§ **Exercise brief**
Once you have read the records below, report how many lines contain the word "Maverick", and give nothing besides that number.

§ **Supplied entries**
========================

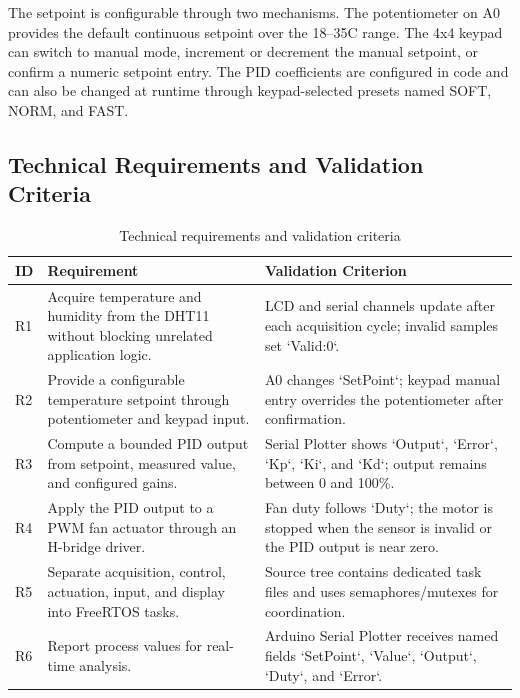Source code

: The setpoint is configurable through two mechanisms. The potentiometer on A0 provides the default continuous setpoint over the 18--35\textdegree C range. The 4x4 keypad can switch to manual mode, increment or decrement the manual setpoint, or confirm a numeric setpoint entry. The PID coefficients are configured in code and can also be changed at runtime through keypad-selected presets named SOFT, NORM, and FAST.

\subsection{Technical Requirements and Validation Criteria}

\begin{table}[H]
\centering
\begin{tabular}{|p{1.0cm}|p{7.2cm}|p{5.4cm}|}
\hline
\textbf{ID} & \textbf{Requirement} & \textbf{Validation Criterion} \\
\hline
R1 & Acquire temperature and humidity from the DHT11 without blocking unrelated application logic. & LCD and serial channels update after each acquisition cycle; invalid samples set `Valid:0`. \\
\hline
R2 & Provide a configurable temperature setpoint through potentiometer and keypad input. & A0 changes `SetPoint`; keypad manual entry overrides the potentiometer after confirmation. \\
\hline
R3 & Compute a bounded PID output from setpoint, measured value, and configured gains. & Serial Plotter shows `Output`, `Error`, `Kp`, `Ki`, and `Kd`; output remains between 0 and 100\%. \\
\hline
R4 & Apply the PID output to a PWM fan actuator through an H-bridge driver. & Fan duty follows `Duty`; the motor is stopped when the sensor is invalid or the PID output is near zero. \\
\hline
R5 & Separate acquisition, control, actuation, input, and display into FreeRTOS tasks. & Source tree contains dedicated task files and uses semaphores/mutexes for coordination. \\
\hline
R6 & Report process values for real-time analysis. & Arduino Serial Plotter receives named fields `SetPoint`, `Value`, `Output`, `Duty`, and `Error`. \\
\hline
\end{tabular}
\caption{Technical requirements and validation criteria}
\label{tab:requirements_validation}
\end{table}

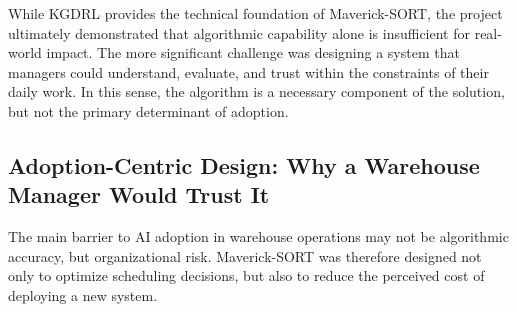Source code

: While KGDRL provides the technical foundation of Maverick-SORT, the project ultimately demonstrated that algorithmic capability alone is insufficient for real-world impact. The more significant challenge was designing a system that managers could understand, evaluate, and trust within the constraints of their daily work. In this sense, the algorithm is a necessary component of the solution, but not the primary determinant of adoption.




\subsection{Adoption-Centric Design: Why a Warehouse Manager Would Trust It}

The main barrier to AI adoption in warehouse operations may not be algorithmic accuracy, but organizational risk. Maverick-SORT was therefore designed not only to optimize scheduling decisions, but also to reduce the perceived cost of deploying a new system.

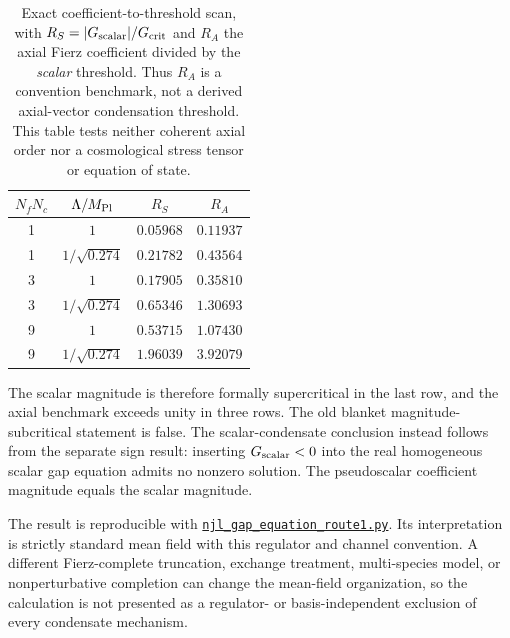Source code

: \documentclass[aps,prd,twocolumn,superscriptaddress,showpacs,preprintnumbers,nofootinbib,longbibliography,floatfix]{revtex4-2}
\newcommand{\artifactnamed}[2]{\href{https://github.com/Hubify-Projects/bigbounce/blob/main/#1}{\nolinkurl{#2}}}
\begin{document}
\begin{table}[tb]
\caption{Exact coefficient-to-threshold scan, with
$R_S=|G_{\rm scalar}|/G_{\rm crit}$ and $R_A$ the axial Fierz coefficient
divided by the \emph{scalar} threshold.  Thus $R_A$ is a convention benchmark,
not a derived axial-vector condensation threshold.  This table tests neither
coherent axial order nor a cosmological stress tensor or equation of state.}
\begin{ruledtabular}
\begin{tabular}{cccc}
$N_fN_c$ & $\Lambda/M_{\rm Pl}$ & $R_S$ & $R_A$ \\
\hline
1 & $1$ & $0.05968$ & $0.11937$ \\
1 & $1/\sqrt{0.274}$ & $0.21782$ & $0.43564$ \\
3 & $1$ & $0.17905$ & $0.35810$ \\
3 & $1/\sqrt{0.274}$ & $0.65346$ & $1.30693$ \\
9 & $1$ & $0.53715$ & $1.07430$ \\
9 & $1/\sqrt{0.274}$ & $1.96039$ & $3.92079$ \\
\end{tabular}
\end{ruledtabular}
\end{table}

The scalar magnitude is therefore formally supercritical in the last row,
and the axial benchmark exceeds unity in three rows.  The old blanket
magnitude-subcritical statement is false.  The scalar-condensate conclusion
instead follows from the separate sign result: inserting
$G_{\rm scalar}<0$ into the real homogeneous scalar gap equation admits no
nonzero solution.  The pseudoscalar coefficient magnitude equals the scalar
magnitude.

The result is reproducible with
\artifactnamed{arxiv/scripts/njl_gap_equation_route1.py}{njl_gap_equation_route1.py}.  Its interpretation is
strictly standard mean field with this regulator and channel convention.  A
different Fierz-complete truncation, exchange treatment, multi-species model,
or nonperturbative completion can change the mean-field organization, so the
calculation is not presented as a regulator- or basis-independent exclusion
of every condensate mechanism.
\end{document}
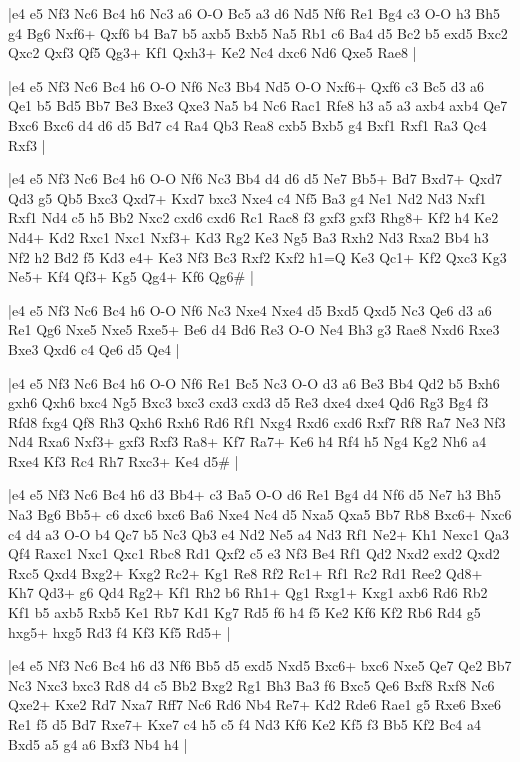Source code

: \whitename{}
\blackname{}
\makegametitle
|e4 e5 Nf3 Nc6 Bc4 h6 Nc3 a6 O-O Bc5 a3 d6 Nd5 Nf6 Re1 Bg4 c3 O-O h3 Bh5 g4 Bg6 Nxf6+ Qxf6 b4 Ba7 b5 axb5 Bxb5 Na5 Rb1 c6 Ba4 d5 Bc2 b5 exd5 Bxc2 Qxc2 Qxf3 Qf5 Qg3+ Kf1 Qxh3+ Ke2 Nc4 dxc6 Nd6 Qxe5 Rae8  |

\whitename{}
\blackname{}
\makegametitle
|e4 e5 Nf3 Nc6 Bc4 h6 O-O Nf6 Nc3 Bb4 Nd5 O-O Nxf6+ Qxf6 c3 Bc5 d3 a6 Qe1 b5 Bd5 Bb7 Be3 Bxe3 Qxe3 Na5 b4 Nc6 Rac1 Rfe8 h3 a5 a3 axb4 axb4 Qe7 Bxc6 Bxc6 d4 d6 d5 Bd7 c4 Ra4 Qb3 Rea8 cxb5 Bxb5 g4 Bxf1 Rxf1 Ra3 Qc4 Rxf3  |

\whitename{}
\blackname{}
\makegametitle
|e4 e5 Nf3 Nc6 Bc4 h6 O-O Nf6 Nc3 Bb4 d4 d6 d5 Ne7 Bb5+ Bd7 Bxd7+ Qxd7 Qd3 g5 Qb5 Bxc3 Qxd7+ Kxd7 bxc3 Nxe4 c4 Nf5 Ba3 g4 Ne1 Nd2 Nd3 Nxf1 Rxf1 Nd4 c5 h5 Bb2 Nxc2 cxd6 cxd6 Rc1 Rac8 f3 gxf3 gxf3 Rhg8+ Kf2 h4 Ke2 Nd4+ Kd2 Rxc1 Nxc1 Nxf3+ Kd3 Rg2 Ke3 Ng5 Ba3 Rxh2 Nd3 Rxa2 Bb4 h3 Nf2 h2 Bd2 f5 Kd3 e4+ Ke3 Nf3 Bc3 Rxf2 Kxf2 h1=Q Ke3 Qc1+ Kf2 Qxc3 Kg3 Ne5+ Kf4 Qf3+ Kg5 Qg4+ Kf6 Qg6\#  |

\whitename{}
\blackname{}
\makegametitle
|e4 e5 Nf3 Nc6 Bc4 h6 O-O Nf6 Nc3 Nxe4 Nxe4 d5 Bxd5 Qxd5 Nc3 Qe6 d3 a6 Re1 Qg6 Nxe5 Nxe5 Rxe5+ Be6 d4 Bd6 Re3 O-O Ne4 Bh3 g3 Rae8 Nxd6 Rxe3 Bxe3 Qxd6 c4 Qe6 d5 Qe4  |

\whitename{}
\blackname{}
\makegametitle
|e4 e5 Nf3 Nc6 Bc4 h6 O-O Nf6 Re1 Bc5 Nc3 O-O d3 a6 Be3 Bb4 Qd2 b5 Bxh6 gxh6 Qxh6 bxc4 Ng5 Bxc3 bxc3 cxd3 cxd3 d5 Re3 dxe4 dxe4 Qd6 Rg3 Bg4 f3 Rfd8 fxg4 Qf8 Rh3 Qxh6 Rxh6 Rd6 Rf1 Nxg4 Rxd6 cxd6 Rxf7 Rf8 Ra7 Ne3 Nf3 Nd4 Rxa6 Nxf3+ gxf3 Rxf3 Ra8+ Kf7 Ra7+ Ke6 h4 Rf4 h5 Ng4 Kg2 Nh6 a4 Rxe4 Kf3 Rc4 Rh7 Rxc3+ Ke4 d5\#  |

\whitename{}
\blackname{}
\makegametitle
|e4 e5 Nf3 Nc6 Bc4 h6 d3 Bb4+ c3 Ba5 O-O d6 Re1 Bg4 d4 Nf6 d5 Ne7 h3 Bh5 Na3 Bg6 Bb5+ c6 dxc6 bxc6 Ba6 Nxe4 Nc4 d5 Nxa5 Qxa5 Bb7 Rb8 Bxc6+ Nxc6 c4 d4 a3 O-O b4 Qc7 b5 Nc3 Qb3 e4 Nd2 Ne5 a4 Nd3 Rf1 Ne2+ Kh1 Nexc1 Qa3 Qf4 Raxc1 Nxc1 Qxc1 Rbc8 Rd1 Qxf2 c5 e3 Nf3 Be4 Rf1 Qd2 Nxd2 exd2 Qxd2 Rxc5 Qxd4 Bxg2+ Kxg2 Rc2+ Kg1 Re8 Rf2 Rc1+ Rf1 Rc2 Rd1 Ree2 Qd8+ Kh7 Qd3+ g6 Qd4 Rg2+ Kf1 Rh2 b6 Rh1+ Qg1 Rxg1+ Kxg1 axb6 Rd6 Rb2 Kf1 b5 axb5 Rxb5 Ke1 Rb7 Kd1 Kg7 Rd5 f6 h4 f5 Ke2 Kf6 Kf2 Rb6 Rd4 g5 hxg5+ hxg5 Rd3 f4 Kf3 Kf5 Rd5+  |

\whitename{}
\blackname{}
\makegametitle
|e4 e5 Nf3 Nc6 Bc4 h6 d3 Nf6 Bb5 d5 exd5 Nxd5 Bxc6+ bxc6 Nxe5 Qe7 Qe2 Bb7 Nc3 Nxc3 bxc3 Rd8 d4 c5 Bb2 Bxg2 Rg1 Bh3 Ba3 f6 Bxc5 Qe6 Bxf8 Rxf8 Nc6 Qxe2+ Kxe2 Rd7 Nxa7 Rff7 Nc6 Rd6 Nb4 Re7+ Kd2 Rde6 Rae1 g5 Rxe6 Bxe6 Re1 f5 d5 Bd7 Rxe7+ Kxe7 c4 h5 c5 f4 Nd3 Kf6 Ke2 Kf5 f3 Bb5 Kf2 Bc4 a4 Bxd5 a5 g4 a6 Bxf3 Nb4 h4  |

========================

§ **Written response**
2